> Required work
When the string "function" is part of a line below, that line should be copied.

Records from a dataset:

*** Begin section ***

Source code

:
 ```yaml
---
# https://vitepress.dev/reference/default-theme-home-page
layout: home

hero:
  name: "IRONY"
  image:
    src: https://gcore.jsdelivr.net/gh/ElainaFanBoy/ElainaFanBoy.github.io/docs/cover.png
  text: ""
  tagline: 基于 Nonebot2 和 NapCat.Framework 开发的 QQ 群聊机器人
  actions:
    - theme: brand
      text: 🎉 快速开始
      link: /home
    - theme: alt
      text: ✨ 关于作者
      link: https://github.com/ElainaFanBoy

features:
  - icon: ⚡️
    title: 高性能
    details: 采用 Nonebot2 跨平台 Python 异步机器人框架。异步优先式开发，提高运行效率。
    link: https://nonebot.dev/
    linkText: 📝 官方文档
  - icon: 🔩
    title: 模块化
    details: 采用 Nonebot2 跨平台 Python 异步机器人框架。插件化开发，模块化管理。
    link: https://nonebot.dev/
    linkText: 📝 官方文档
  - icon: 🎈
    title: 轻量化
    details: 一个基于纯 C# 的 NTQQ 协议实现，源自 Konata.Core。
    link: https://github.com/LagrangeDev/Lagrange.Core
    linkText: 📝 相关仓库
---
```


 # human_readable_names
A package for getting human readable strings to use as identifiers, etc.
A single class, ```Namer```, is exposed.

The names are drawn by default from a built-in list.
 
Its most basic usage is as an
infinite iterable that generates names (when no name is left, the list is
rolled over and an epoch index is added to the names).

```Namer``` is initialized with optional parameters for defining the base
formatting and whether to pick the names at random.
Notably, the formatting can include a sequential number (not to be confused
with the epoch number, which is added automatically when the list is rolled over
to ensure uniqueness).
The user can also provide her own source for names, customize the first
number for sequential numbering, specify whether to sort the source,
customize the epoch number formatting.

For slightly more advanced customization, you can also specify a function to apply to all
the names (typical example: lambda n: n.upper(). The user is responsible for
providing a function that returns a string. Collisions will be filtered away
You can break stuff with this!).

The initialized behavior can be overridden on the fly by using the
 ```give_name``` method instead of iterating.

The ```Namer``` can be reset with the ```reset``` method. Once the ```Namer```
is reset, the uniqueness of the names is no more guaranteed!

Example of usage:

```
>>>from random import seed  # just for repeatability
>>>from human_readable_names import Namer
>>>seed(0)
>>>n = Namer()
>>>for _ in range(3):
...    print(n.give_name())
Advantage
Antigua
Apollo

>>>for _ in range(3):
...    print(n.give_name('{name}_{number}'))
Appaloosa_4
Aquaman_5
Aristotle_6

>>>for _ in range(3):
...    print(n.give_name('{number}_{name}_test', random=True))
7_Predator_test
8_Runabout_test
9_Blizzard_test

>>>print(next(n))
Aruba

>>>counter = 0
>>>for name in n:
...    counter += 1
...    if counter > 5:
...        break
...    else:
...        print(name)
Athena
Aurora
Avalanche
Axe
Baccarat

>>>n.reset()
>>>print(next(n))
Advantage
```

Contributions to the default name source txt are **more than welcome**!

*** End section ***

> Output for this task
For slightly more advanced customization, you can also specify a function to apply to all
providing a function that returns a string. Collisions will be filtered away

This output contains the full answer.